Hurricane Florence Bringing ‘1,000-Year’ Rain, Storm Surge To North Carolina: ‘It’s Getting Worse’
Hurricane Florence is pummeling the North Carolina coastline, making landfall with life-threatening storm surges and wind gusts at or above 100 mph in some areas.
The storm hit Wilmington, North Carolina, Friday morning with a 105 mph wind gust, the strongest wind in the city since 1958.
“I see a biblical proportion flood event that’s going to occur,” Wilmington Police Chief Ralph Evangelous told ABC News. “I see the beach communities being inundated with water and destruction that will be pretty, pretty epic in nature.”
Here’s the latest:
More than 500,000 customers in North Carolina were without power early Friday as residents face the effects of the Category 1 storm.
Catastrophic flooding is expected for much of the coastal Carolinas. Rainfall has already reached as many as 2 inches per hour in parts of eastern North Carolina.

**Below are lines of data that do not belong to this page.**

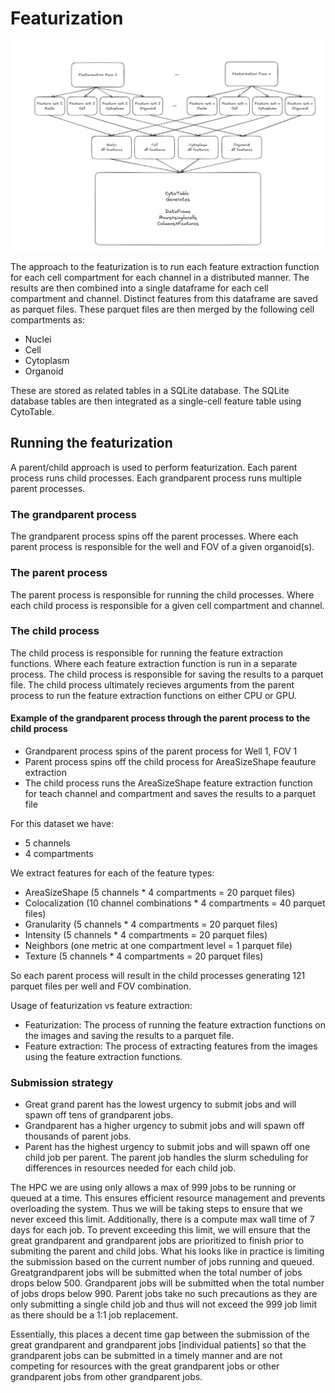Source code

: # Featurization

![Featurization pipeline](./diagram/featurization_strategy.png)

The approach to the featurization is to run each feature extraction function for each cell compartment for each channel in a distributed manner.
The results are then combined into a single dataframe for each cell compartment and channel.
Distinct features from this dataframe are saved as parquet files.
These parquet files are then merged by the following cell compartments as:

- Nuclei
- Cell
- Cytoplasm
- Organoid

These are stored as related tables in a SQLite database.
The SQLite database tables are then integrated as a single-cell feature table using CytoTable.

## Running the featurization

A parent/child approach is used to perform featurization.
Each parent process runs child processes.
Each grandparent process runs multiple parent processes.

### The grandparent process

The grandparent process spins off the parent processes.
Where each parent process is responsible for the well and FOV of a given organoid(s).

### The parent process

The parent process is responsible for running the child processes.
Where each child process is responsible for a given cell compartment and channel.

### The child process

The child process is responsible for running the feature extraction functions.
Where each feature extraction function is run in a separate process.
The child process is responsible for saving the results to a parquet file.
The child process ultimately recieves arguments from the parent process to run the feature extraction functions on either CPU or GPU.

#### Example of the grandparent process through the parent process to the child process

- Grandparent process spins of the parent process for Well 1, FOV 1
- Parent process spins off the child process for AreaSizeShape feauture extraction
- The child process runs the AreaSizeShape feature extraction function for teach channel and compartment and saves the results to a parquet file

For this dataset we have:

- 5 channels
- 4 compartments

We extract features for each of the feature types:

- AreaSizeShape (5 channels \* 4 compartments = 20 parquet files)
- Colocalization (10 channel combinations \* 4 compartments = 40 parquet files)
- Granularity (5 channels \* 4 compartments = 20 parquet files)
- Intensity (5 channels \* 4 compartments = 20 parquet files)
- Neighbors (one metric at one compartment level = 1 parquet file)
- Texture (5 channels \* 4 compartments = 20 parquet files)

So each parent process will result in the child processes generating 121 parquet files per well and FOV combination.

Usage of featurization vs feature extraction:

- Featurization: The process of running the feature extraction functions on the images and saving the results to a parquet file.
- Feature extraction: The process of extracting features from the images using the feature extraction functions.

### Submission strategy

- Great grand parent has the lowest urgency to submit jobs and will spawn off tens of grandparent jobs.
- Grandparent has a higher urgency to submit jobs and will spawn off thousands of parent jobs.
- Parent has the highest urgency to submit jobs and will spawn off one child job per parent.
  The parent job handles the slurm scheduling for differences in resources needed for each child job.

The HPC we are using only allows a max of 999 jobs to be running or queued at a time.
This ensures efficient resource management and prevents overloading the system.
Thus we will be taking steps to ensure that we never exceed this limit.
Additionally, there is a compute max wall time of 7 days for each job.
To prevent exceeding this limit, we will ensure that the great grandparent and grandparent jobs are prioritized to finish prior to submiting the parent and child jobs.
What his looks like in practice is limiting the submission based on the current number of jobs running and queued.
Greatgrandparent jobs will be submitted when the total number of jobs drops below 500.
Grandparent jobs will be submitted when the total number of jobs drops below 990.
Parent jobs take no such precautions as they are only submitting a single child job and thus will not exceed the 999 job limit as there should be a 1:1 job replacement.

Essentially, this places a decent time gap between the submission of the great grandparent and grandparent jobs [individual patients] so that the grandparent jobs can be submitted in a timely manner and are not competing for resources with the great grandparent jobs or other grandparent jobs from other grandparent jobs.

More than 30 inches of rain have fallen in Atlantic Beach, North Carolina, according to the U.S Geological Survey. If confirmed by the National Weather Service, that would break the state record for rainfall from a tropical cyclone.
In Bayboro, North Carolina, one of the areas under evacuation, resident Kim Dunn stayed behind, and now she’s trapped in her truck surrounded by rising water. Her boyfriend and his cousin are stranded on a paddle boat less than a mile away.
The water is as high as street signs, and “we have no way to get to them,” Dunn told ABC News Friday morning.
“They’ve been out there for about six hours now just screaming for help,” she said. “Only communication we have with them is just me flashing my lights to them and I think they have a flashlight they’re flickering back to us.”
Dunn, the mother of a 10-month-old, a 3-year-old and an 8-year-old, said she made a decision to stay behind while others fled.
“We were trying to figure out if we had enough finances to get out and if we were to get out, were we going to be able to get back home. So we made a decision to stay,” she said. “I don’t know how long it’s going to be before the water actually starts to come into the apartment.”
In nearby New Bern, where water levels reached 10 feet overnight, 150 people have requested a rescue. Volunteers are using private boats to pitch in and help, city spokeswoman Colleen Roberts said.
The downtown area, at the confluence of two rivers, is mostly underwater.
New Bern resident George Zaytoun chose not to evacuate and is trapped inside his home.
“It’s like a bomb has gone off,” Zaytoun told “Good Morning America” Friday. “Everything around us is underwater.” Zaytoun said he regrets not evacuating. When Florence was downgraded from a Category 4 to a 2, “I think we kind of let our guards down,” he said of his community.
Florence “is twice the size of Hurricane Hugo,” which tore through the Carolinas in 1989, New Bern Mayor Dana Outlaw told “GMA.”
North Carolina Gov. Roy Cooper said Friday, “As soon as it is safe, first responders will make sure they go and rescue people who need to be saved from this storm.”
Some people were arrested for breaking into cars as Hurricane Florence approached North Carolina Thursday night, Brunswick County Sheriff John Ingram told ABC Wilmington affiliate WWAY-TV.
“If you seek to prey upon the citizens of Brunswick County, we’re going to do everything we can to lock you up,” Ingram warned. “I made sure ahead of time that we had adequate space for anybody that wanted to try that.”
The rainfall is forecast to reach up to 40 inches in some areas over the next several days.
Storm surge could be as high as 11 feet in parts of North Carolina, prompting officials to closely watch the rise of rivers in the eastern part of the state. River flooding may be worse than Hurricane Floyd in 1999.
The Cape Fear River is expected to be at major flood stage by Sunday and record flood stage by Monday.